Resolve To Do The To-Dos
January is a really good month for doing things. Not much is going on in January because we’re all pretty sick of the sight of other human beings after holiday season nonsense, and at this point most of the stuff that we could potentially wear out of the house has sequins. Use this opportunity (and your free weekends) to identify all the around-the-house tasks that need doing, life admin that needs resolving, and all the errands that need running (for example I have a pair of boots that seep in rain from the bottom — I’m over it). That way, at the end of the first month of a new year, and a new decade, you feel hella accomplished. That’s why Marie Kondo’s Netflix show came out on January 1st. Even this woman’s release dates are organised. Nothing is happening in January, I promise. Put your Vogues in chronological order and throw out all your expired spices and cough drops.
Resolve To Just Not
We tend to operate, as single women, as if every invitation, calendar item, or errand is an “opportunity” to “meet someone.” It’s an exhausting way to live that I don’t believe in but I know we still do it because we’re human beings and this has been groomed into us for quite awhile. I’m not mad at you, it’s fine. Resolve this year to just not do things when your gut instinct is to just not do things. Be kind to yourself. Let’s not let single girl guilt (that old chestnut) drive us to push and push and push to try and place ourselves in as many advantageous positions as possible to meet a partner. Instead, know that saying no can’t hurt you, it can only restore you. Doing everything possible in pursuit of partnership is desperate energy we don’t need. Your efforts are far better spent on self care and attention and also have the added benefit of taking your mind off “meeting someone” for awhile. Watch a movie, read a print publication (it’s a mitzvah at this point), do some YouTube yoga, basically just anything that you can do for yourself, with no additional agenda present. Let’s put less pressure on ourselves, and our activities, in the new year, cool?
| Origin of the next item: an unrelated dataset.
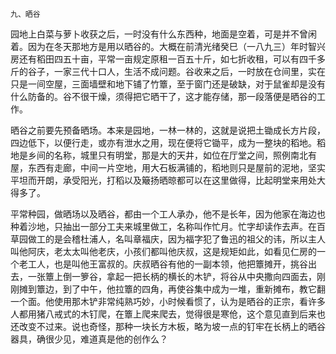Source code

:     九、晒谷 

   园地上白菜与萝卜收获之后，一时没有什么东西种，地面是空着，可是并不曾闲着。因为在冬天那地方是用以晒谷的。大概在前清光绪癸巳（一八九三）年时智兴房还有稻田四五十亩，平常一亩规定原租一百五十斤，如七折收租，可以有四千多斤的谷子，一家三代十口人，生活不成问题。谷收来之后，一时放在仓间里，实在只是一间空屋，三面墙壁和地下铺了竹簟，至于窗门还是破缺，对于鼠雀却是没有什么防备的。谷不很干燥，须得把它晒干了，这才能存储，那一段落便是晒谷的工作。

   晒谷之前要先预备晒场。本来是园地，一林一林的，这就是说把土锄成长方片段，四边低下，以便行走，或亦有泄水之用，现在便将它锄平，成为一整块的稻地。稻地是乡间的名称，城里只有明堂，那是大的天井，如位在厅堂之间，照例南北有屋，东西有走廊，中间一片空地，用大石板满铺的，稻地则只是屋前的泥地，坚实平坦而开朗，承受阳光，打稻以及簸扬晒晾都可以在这里做得，比起明堂来用处大得多了。

   平常种园，做晒场以及晒谷，都由一个工人承办，他不是长年，因为他家在海边也种着沙地，只抽出一部分工夫来城里做工，名称叫作忙月。忙字却读作去声。在百草园做工的是会稽杜浦人，名叫章福庆，因为福字犯了鲁迅的祖父的讳，所以主人叫他阿庆，老太太叫他老庆，小孩们都叫他庆叔，这是规矩如此，如看见仁房的一个老工人，也是叫他王富叔的。庆叔晒谷有他的一副本领，他把簟摊开，挑谷出去，一张簟上倒一箩谷，拿起一把长柄的横长的木铲，将谷从中央撒向四面去，刚刚摊到簟边，到了中午，他拉簟的四角，再使谷集中成为一堆，重新摊布，教它翻一个面。他使用那木铲非常纯熟巧妙，小时候看惯了，认为是晒谷的正宗，看许多人都用猪八戒式的木钉爬，在簟上爬来爬去，觉得很是寒伧，这个意见直到后来也还改变不过来。说也奇怪，那种一块长方木板，略为坡一点的钉牢在长柄上的晒谷器具，确很少见，难道真是他的创作么？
I don’t like to start the new year with forced hopes. The phrase “this is my year” feels icky because it’s pressurising the 12 months ahead and also, every year is mine. I’m alive, living in every year — one is not more “mine” than any other. They’ve all been a pretty interesting mix of highs and lows, I expect 2020 will be on par. What I do like to do is start the new year softly, and with kindness. I like taking my time, taking advantage of peace and quiet, and taking my Alka Seltzer while catching up on The Crown. Whether you strive for self improvement or not, you’re awesome. Whether you try to date or not this year, you’re worthy of partnership. And whether you make New Year’s resolutions or not, you’re right. Happy New Year.